De plus, le traitement des ensembles de copropriétés dégradées devrait être intégré aux prochaines opérations. Pour éviter que la diversification de l'habitat ne se traduise par l'apparition de futures copropriétés dégradées, la mise en place de procédure de sécurisation des accédants doit être envisagée ;

- une révision des pratiques en matière de politique locale d'installation des différents réservataires doit être entreprise pour remédier à la concentration des ménages les plus pauvres dans les quartiers rénovés.
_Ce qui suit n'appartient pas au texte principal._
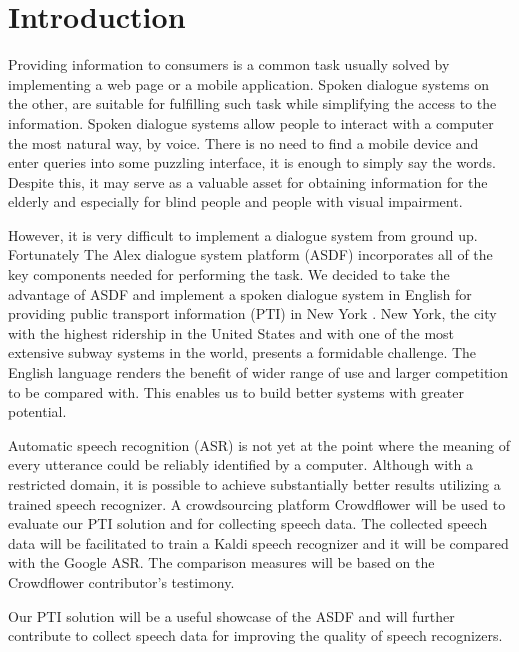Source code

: \chapter*{Introduction}

Providing information to consumers is a common task usually solved by implementing a web page or a mobile application.
Spoken dialogue systems on the other, are suitable for fulfilling such task while simplifying the access to the information.
Spoken dialogue systems allow people to interact with a computer the most natural way, by voice.
There is no need to find a mobile device and enter queries into some puzzling interface, it is enough to simply say the words.
Despite this, it may serve as a valuable asset for obtaining information for the elderly and especially for blind people and people with visual impairment.%

However, it is very difficult to implement a dialogue system from ground up.
Fortunately The Alex dialogue system platform (ASDF) incorporates all of the key components needed for performing the task.
We decided to take the advantage of ASDF and implement a spoken dialogue system in English for providing public transport information (PTI) in New York .
New York, the city with the highest ridership in the United States and with one of the most extensive subway systems in the world, presents a formidable challenge.
The English language renders the benefit of wider range of use and larger competition to be compared with.
This enables us to build better systems with greater potential.

Automatic speech recognition (ASR) is not yet at the point where the meaning of every utterance could be reliably identified by a computer.
Although with a restricted domain, it is possible to achieve substantially better results utilizing a trained speech recognizer.
A crowdsourcing platform Crowdflower will be used to evaluate our PTI solution and for collecting speech data.
The collected speech data will be facilitated to train a Kaldi speech recognizer and it will be compared with the Google ASR.
The comparison measures will be based on the Crowdflower contributor's testimony. %

Our PTI solution will be a useful showcase of the ASDF and will further contribute to collect speech data for improving the quality of speech recognizers.

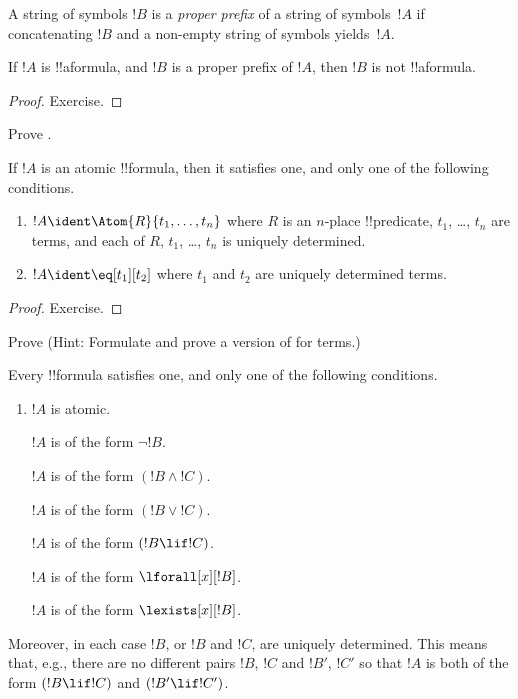 \begin{defn}
A string of symbols $!B$ is a \emph{proper prefix} of a string of symbols~$!A$ if
concatenating $!B$ and a non-empty string of symbols yields~$!A$.
\end{defn}

\begin{lem}
If $!A$ is !!a{formula}, and $!B$ is a proper prefix of $!A$, then
$!B$ is not !!a{formula}.
\end{lem}

\begin{proof}
Exercise.
\end{proof}

\begin{prob}
Prove .
\end{prob}

\begin{prop}
If $!A$ is an atomic !!{formula}, then it satisfies one, and only one
of the following conditions.
\begin{enumerate}
$!A \ident \lfalse$.

\item $!A \ident \Atom{R}{t_1,\dots,t_n}$ where $R$ is an $n$-place
  !!{predicate}, $t_1$, \dots, $t_n$ are terms, and each of $R$,
  $t_1$, \dots, $t_n$ is uniquely determined.
\item $!A \ident \eq[t_1][t_2]$ where $t_1$ and $t_2$ are uniquely
  determined terms.
\end{enumerate}
\end{prop}

\begin{proof}
Exercise.
\end{proof}

\begin{prob}
Prove  (Hint: Formulate and
prove a version of  for terms.)
\end{prob}

\begin{prop}
Every !!{formula} satisfies one, and only one of the following conditions.
\begin{enumerate}
\item $!A$ is atomic.

$!A$ is of the form $\lnot !B$.

$!A$ is of the form $(!B \land !C)$.

$!A$ is of the form $(!B \lor !C)$.

$!A$ is of the form $(!B \lif !C)$.



$!A$ is of the form $\lforall[x][!B]$.

$!A$ is of the form $\lexists[x][!B]$.
\end{enumerate}
Moreover, in each case $!B$, or $!B$ and $!C$, are uniquely
determined.  This means that, e.g., there are no different pairs $!B$,
$!C$ and $!B'$, $!C'$ so that $!A$ is both of the form 
$(!B \lif !C)$ and $(!B' \lif !C')$.
\end{prop}

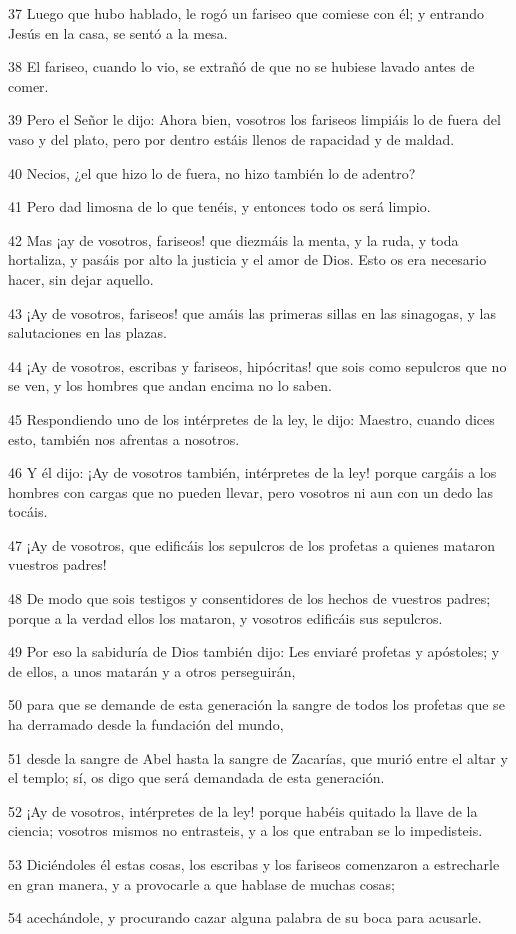 \par 37 Luego que hubo hablado, le rogó un fariseo que comiese con él; y entrando Jesús en la casa, se sentó a la mesa.
\par 38 El fariseo, cuando lo vio, se extrañó de que no se hubiese lavado antes de comer.
\par 39 Pero el Señor le dijo: Ahora bien, vosotros los fariseos limpiáis lo de fuera del vaso y del plato, pero por dentro estáis llenos de rapacidad y de maldad.
\par 40 Necios, ¿el que hizo lo de fuera, no hizo también lo de adentro?
\par 41 Pero dad limosna de lo que tenéis, y entonces todo os será limpio.
\par 42 Mas ¡ay de vosotros, fariseos! que diezmáis la menta, y la ruda, y toda hortaliza, y pasáis por alto la justicia y el amor de Dios. Esto os era necesario hacer, sin dejar aquello.
\par 43 ¡Ay de vosotros, fariseos! que amáis las primeras sillas en las sinagogas, y las salutaciones en las plazas.
\par 44 ¡Ay de vosotros, escribas y fariseos, hipócritas! que sois como sepulcros que no se ven, y los hombres que andan encima no lo saben.
\par 45 Respondiendo uno de los intérpretes de la ley, le dijo: Maestro, cuando dices esto, también nos afrentas a nosotros.
\par 46 Y él dijo: ¡Ay de vosotros también, intérpretes de la ley! porque cargáis a los hombres con cargas que no pueden llevar, pero vosotros ni aun con un dedo las tocáis.
\par 47 ¡Ay de vosotros, que edificáis los sepulcros de los profetas a quienes mataron vuestros padres!
\par 48 De modo que sois testigos y consentidores de los hechos de vuestros padres; porque a la verdad ellos los mataron, y vosotros edificáis sus sepulcros.
\par 49 Por eso la sabiduría de Dios también dijo: Les enviaré profetas y apóstoles; y de ellos, a unos matarán y a otros perseguirán,
\par 50 para que se demande de esta generación la sangre de todos los profetas que se ha derramado desde la fundación del mundo,
\par 51 desde la sangre de Abel hasta la sangre de Zacarías, que murió entre el altar y el templo; sí, os digo que será demandada de esta generación.
\par 52 ¡Ay de vosotros, intérpretes de la ley! porque habéis quitado la llave de la ciencia; vosotros mismos no entrasteis, y a los que entraban se lo impedisteis.
\par 53 Diciéndoles él estas cosas, los escribas y los fariseos comenzaron a estrecharle en gran manera, y a provocarle a que hablase de muchas cosas;
\par 54 acechándole, y procurando cazar alguna palabra de su boca para acusarle.

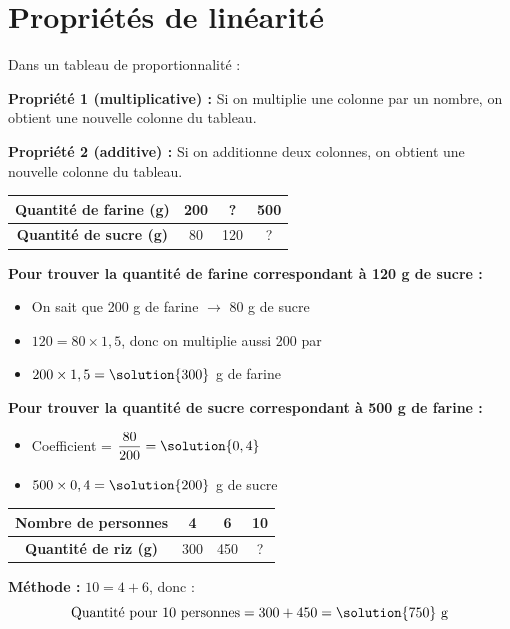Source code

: \section{Propriétés de linéarité}

\begin{proprietebox}
	Dans un tableau de proportionnalité :

	\textbf{Propriété 1 (multiplicative) :} Si on multiplie une colonne par un nombre, on obtient une nouvelle colonne du tableau.

	\textbf{Propriété 2 (additive) :} Si on additionne deux colonnes, on obtient une nouvelle colonne du tableau.
\end{proprietebox}

\begin{examplebox}
	\begin{center}
		\renewcommand{\arraystretch}{1.5}
		\begin{tabular}{|c|c|c|c|}
			\hline
			\textbf{Quantité de farine (g)} & 200 & ? & 500 \\
			\hline
			\textbf{Quantité de sucre (g)} & 80 & 120 & ? \\
			\hline
		\end{tabular}
	\end{center}

	\textbf{Pour trouver la quantité de farine correspondant à 120 g de sucre :}
	\begin{itemize}
		\item On sait que 200 g de farine $\rightarrow$ 80 g de sucre
		\item $120 = 80 \times 1,5$, donc on multiplie aussi 200 par 
		\item $200 \times 1,5 = \solution{300}$ g de farine
	\end{itemize}

	\textbf{Pour trouver la quantité de sucre correspondant à 500 g de farine :}
	\begin{itemize}
		\item Coefficient = $\dfrac{80}{200} = \solution{0,4}$
		\item $500 \times 0,4 = \solution{200}$ g de sucre
	\end{itemize}
\end{examplebox}

\begin{examplebox}
	\begin{center}
		\renewcommand{\arraystretch}{1.5}
		\begin{tabular}{|c|c|c|c|}
			\hline
			\textbf{Nombre de personnes} & 4 & 6 & 10 \\
			\hline
			\textbf{Quantité de riz (g)} & 300 & 450 & ? \\
			\hline
		\end{tabular}
	\end{center}

	\textbf{Méthode :} $10 = 4 + 6$, donc :
	$$\text{Quantité pour 10 personnes} = 300 + 450 = \solution{750} \text{ g}$$
\end{examplebox}

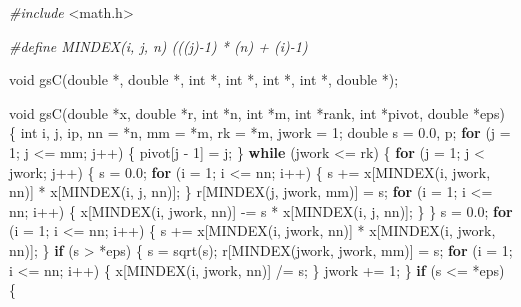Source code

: \documentclass[
  12pt,
]{book}
\newenvironment{Shaded}{\begin{snugshade}}{\end{snugshade}}
\newcommand{\ControlFlowTok}[1]{\textcolor[rgb]{0.13,0.29,0.53}{\textbf{#1}}}
\newcommand{\DataTypeTok}[1]{\textcolor[rgb]{0.13,0.29,0.53}{#1}}
\newcommand{\DecValTok}[1]{\textcolor[rgb]{0.00,0.00,0.81}{#1}}
\newcommand{\FloatTok}[1]{\textcolor[rgb]{0.00,0.00,0.81}{#1}}
\newcommand{\ImportTok}[1]{#1}
\newcommand{\NormalTok}[1]{#1}
\newcommand{\PreprocessorTok}[1]{\textcolor[rgb]{0.56,0.35,0.01}{\textit{#1}}}
\begin{document}
\begin{Shaded}
\begin{Highlighting}[]
\PreprocessorTok{\#include }\ImportTok{\textless{}math.h\textgreater{}}

\PreprocessorTok{\#define MINDEX(i, j, n) (((j){-}1) * (n) + (i){-}1)}

\DataTypeTok{void}\NormalTok{ gsC(}\DataTypeTok{double}\NormalTok{ *, }\DataTypeTok{double}\NormalTok{ *, }\DataTypeTok{int}\NormalTok{ *, }\DataTypeTok{int}\NormalTok{ *, }\DataTypeTok{int}\NormalTok{ *, }\DataTypeTok{int}\NormalTok{ *, }\DataTypeTok{double}\NormalTok{ *);}

\DataTypeTok{void}\NormalTok{ gsC(}\DataTypeTok{double}\NormalTok{ *x, }\DataTypeTok{double}\NormalTok{ *r, }\DataTypeTok{int}\NormalTok{ *n, }\DataTypeTok{int}\NormalTok{ *m, }\DataTypeTok{int}\NormalTok{ *rank, }\DataTypeTok{int}\NormalTok{ *pivot,}
         \DataTypeTok{double}\NormalTok{ *eps) \{}
  \DataTypeTok{int}\NormalTok{ i, j, ip, nn = *n, mm = *m, rk = *m, jwork = }\DecValTok{1}\NormalTok{;}
  \DataTypeTok{double}\NormalTok{ s = }\FloatTok{0.0}\NormalTok{, p;}
  \ControlFlowTok{for}\NormalTok{ (j = }\DecValTok{1}\NormalTok{; j \textless{}= mm; j++) \{}
\NormalTok{    pivot[j {-} }\DecValTok{1}\NormalTok{] = j;}
\NormalTok{  \}}
  \ControlFlowTok{while}\NormalTok{ (jwork \textless{}= rk) \{}
    \ControlFlowTok{for}\NormalTok{ (j = }\DecValTok{1}\NormalTok{; j \textless{} jwork; j++) \{}
\NormalTok{      s = }\FloatTok{0.0}\NormalTok{;}
      \ControlFlowTok{for}\NormalTok{ (i = }\DecValTok{1}\NormalTok{; i \textless{}= nn; i++) \{}
\NormalTok{        s += x[MINDEX(i, jwork, nn)] * x[MINDEX(i, j, nn)];}
\NormalTok{      \}}
\NormalTok{      r[MINDEX(j, jwork, mm)] = s;}
      \ControlFlowTok{for}\NormalTok{ (i = }\DecValTok{1}\NormalTok{; i \textless{}= nn; i++) \{}
\NormalTok{        x[MINDEX(i, jwork, nn)] {-}= s * x[MINDEX(i, j, nn)];}
\NormalTok{      \}}
\NormalTok{    \}}
\NormalTok{    s = }\FloatTok{0.0}\NormalTok{;}
    \ControlFlowTok{for}\NormalTok{ (i = }\DecValTok{1}\NormalTok{; i \textless{}= nn; i++) \{}
\NormalTok{      s += x[MINDEX(i, jwork, nn)] * x[MINDEX(i, jwork, nn)];}
\NormalTok{    \}}
    \ControlFlowTok{if}\NormalTok{ (s \textgreater{} *eps) \{}
\NormalTok{      s = sqrt(s);}
\NormalTok{      r[MINDEX(jwork, jwork, mm)] = s;}
      \ControlFlowTok{for}\NormalTok{ (i = }\DecValTok{1}\NormalTok{; i \textless{}= nn; i++) \{}
\NormalTok{        x[MINDEX(i, jwork, nn)] /= s;}
\NormalTok{      \}}
\NormalTok{      jwork += }\DecValTok{1}\NormalTok{;}
\NormalTok{    \}}
    \ControlFlowTok{if}\NormalTok{ (s \textless{}= *eps) \{}

\end{Highlighting}
\end{Shaded}
\end{document}
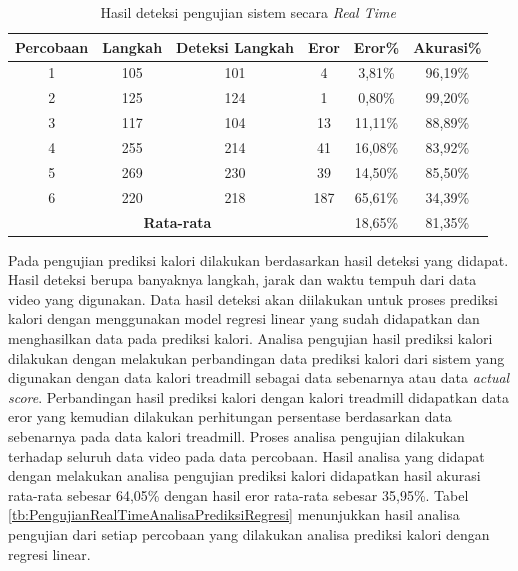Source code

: \begin{longtable}{|c|c|c|c|c|c|}
  \caption{Hasil deteksi pengujian sistem secara \emph{Real Time}}
  \label{tb:PengujianRealTimeAnalisaDeteksi}                                   \\
  \hline
  \rowcolor[HTML]{C0C0C0}
  \textbf{Percobaan} & \textbf{Langkah} & \textbf{Deteksi Langkah} & \textbf{Eror} & \textbf{Eror\%} & \textbf{Akurasi\%} \\
  \hline
  1   & 105   & 101 & 4    & 3,81\%     & 96,19\%   \\
  \hline
  2   & 125   & 124 & 1    & 0,80\%     & 99,20\%   \\
  \hline
  3   & 117   & 104 & 13   & 11,11\%    & 88,89\%     \\
  \hline
  4   & 255   & 214 & 41   & 16,08\%    & 83,92\%   \\
  \hline
  5   & 269   & 230 & 39   & 14,50\%    & 85,50\%   \\
  \hline
  6   & 220   & 218 & 187  & 65,61\%    & 34,39\%   \\
  \hline

  \multicolumn{4}{|c|}{\textbf{Rata-rata}} & 18,65\% & 81,35\% \\
  \hline
\end{longtable}

Pada pengujian prediksi kalori dilakukan berdasarkan hasil deteksi yang didapat. Hasil deteksi berupa banyaknya langkah, jarak dan waktu tempuh dari data video yang digunakan. Data hasil deteksi akan diilakukan untuk proses prediksi kalori dengan menggunakan model regresi linear yang sudah didapatkan dan menghasilkan data pada prediksi kalori. Analisa pengujian hasil prediksi kalori dilakukan dengan melakukan perbandingan data prediksi kalori dari sistem yang digunakan dengan data kalori treadmill sebagai data sebenarnya atau data \emph{actual score}. Perbandingan hasil prediksi kalori dengan kalori treadmill didapatkan data eror yang kemudian dilakukan perhitungan persentase berdasarkan data sebenarnya pada data kalori treadmill. Proses analisa pengujian dilakukan terhadap seluruh data video pada data percobaan. Hasil analisa yang didapat dengan melakukan analisa pengujian prediksi kalori didapatkan hasil akurasi rata-rata sebesar 64,05\% dengan hasil eror rata-rata sebesar 35,95\%. Tabel \ref{tb:PengujianRealTimeAnalisaPrediksiRegresi} menunjukkan hasil analisa pengujian dari setiap percobaan yang dilakukan analisa prediksi kalori dengan regresi linear.

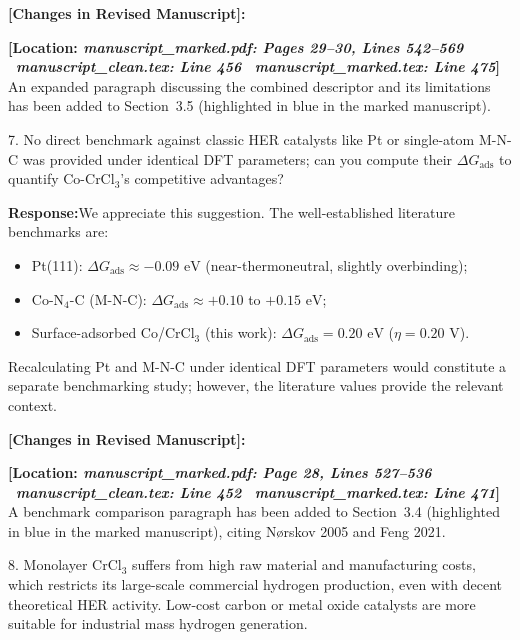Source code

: \documentclass[11pt, sans, a4paper]{moderncv}
\newcommand{\response}{\vspace{0.4em}\noindent\textbf{\color{actionblue}Response:}\hspace{0.5em}}
\newcommand{\manuscriptchange}[1]{\vspace{0.4em}\noindent\textbf{\color{acsblue}[Changes in Revised Manuscript]:}\par\nopagebreak\vspace{0.15em}#1\vspace{0.4em}}
\begin{document}
\manuscriptchange{\textbf{[Location: \textit{manuscript\_marked.pdf: Pages 29--30, Lines 542--569} \textbar\ \textit{manuscript\_clean.tex: Line 456} \textbar\ \textit{manuscript\_marked.tex: Line 475}]}\\ An expanded paragraph discussing the combined descriptor and its limitations has been added to Section~3.5 (highlighted in blue in the marked manuscript).}

\vspace{0.8em}

\begin{reviewercomment}
7. No direct benchmark against classic HER catalysts like Pt or single-atom M-N-C was provided under identical DFT parameters; can you compute their $\Delta G_{\mathrm{ads}}$ to quantify $\text{Co-CrCl}_3$'s competitive advantages?
\end{reviewercomment}

\response We appreciate this suggestion. The well-established literature benchmarks are:
\begin{itemize}[leftmargin=1.5em, itemsep=0.2em]
\item Pt(111): $\Delta G_{\mathrm{ads}} \approx -0.09\text{ eV}$ (near-thermoneutral, slightly overbinding);
\item Co-N$_4$-C (M-N-C): $\Delta G_{\mathrm{ads}} \approx +0.10$ to $+0.15\text{ eV}$;
\item Surface-adsorbed Co/CrCl$_3$ (this work): $\Delta G_{\mathrm{ads}} = 0.20\text{ eV}$ ($\eta = 0.20\text{ V}$).
\end{itemize}
Recalculating Pt and M-N-C under identical DFT parameters would constitute a separate benchmarking study; however, the literature values provide the relevant context.

\manuscriptchange{\textbf{[Location: \textit{manuscript\_marked.pdf: Page 28, Lines 527--536} \textbar\ \textit{manuscript\_clean.tex: Line 452} \textbar\ \textit{manuscript\_marked.tex: Line 471}]}\\ A benchmark comparison paragraph has been added to Section~3.4 (highlighted in blue in the marked manuscript), citing N{\o}rskov 2005 and Feng 2021.}

\vspace{0.8em}

\begin{reviewercomment}
8. Monolayer $\text{CrCl}_3$ suffers from high raw material and manufacturing costs, which restricts its large-scale commercial hydrogen production, even with decent theoretical HER activity. Low-cost carbon or metal oxide catalysts are more suitable for industrial mass hydrogen generation.
\end{reviewercomment}
\end{document}
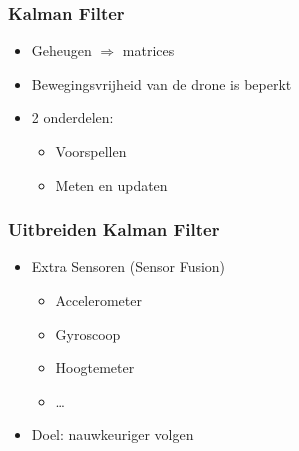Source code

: \documentclass{beamer}
\begin{document}
  \begin{frame}
    \frametitle{Kalman Filter}
    \begin{itemize}
      \item Geheugen $\Rightarrow$ matrices
      \item Bewegingsvrijheid van de drone is beperkt
      \item 2 onderdelen:
        \begin{itemize}
          \item Voorspellen
          \item Meten en updaten
        \end{itemize}
    \end{itemize}
  \end{frame}
  \begin{frame}
    \frametitle{Uitbreiden Kalman Filter}
    \begin{itemize}
      \item Extra Sensoren (Sensor Fusion)
        \begin{itemize}
          \item Accelerometer
          \item Gyroscoop
          \item Hoogtemeter
          \item \ldots
        \end{itemize}
      \item Doel: nauwkeuriger volgen
    \end{itemize}
  \end{frame}
\end{document}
Il convient de renforcer la collaboration entre bailleurs dans le cadre d'une mutualisation des relogements et de renforcer leurs obligations quant à la localisation géographique des logements proposés aux ménages les plus modestes ;

- une articulation plus cohérente doit être recherchée entre le PNRU et les exigences de la loi SRU : il s'agirait de conditionner les financements de l'État et de l'ANRU à la reconstitution d'un quota des logements démolis dans le cadre des opérations de rénovation urbaine dans les communes de l'agglomération déficitaires en logements sociaux au titre l'article 55 de la loi SRU et de limiter les attributions effectuées au titre du DALO dans les zones en rénovation urbaine ;

- des réponses adaptées doivent être apportées aux enjeux particuliers du renouvellement urbain en Île-de-France , région qui concentre actuellement une centaine de projet de rénovation urbaine et un tiers des subventions de l'ANRU. Le territoire francilien se caractérise par une répartition très inégale du parc social, une pénurie marquée de l'offre, une faible production de logements neufs et de notables inégalités financières entre collectivités territoriales. Seule une gouvernance unique, à l'échelle régionale, des volets habitat, logement et transport des projets de rénovation urbaine, permettraient une réponse à la hauteur des enjeux. Il faudrait imposer le principe d'une reconstruction hors site d'au minimum 75 % des logements sociaux et d'au moins 50 % de logements aux loyers très sociaux (PLAI) ;

- enfin, davantage de place doit être accordée à la participation des habitants afin qu'ils puissent à la fois s'exprimer et s'approprier les projets de transformation des quartiers dans le but d'améliorer la qualité des actions qui seront mises en oeuvre.


* 24 Premier rapport annuel du comité de suivi de la mise en oeuvre du DALO, « Franchir les étapes pour rendre effectif le droit au logement opposable », octobre 2007.

* 25 « Les quartiers en mouvement : pour un acte 2 de la rénovation urbaine » (2011).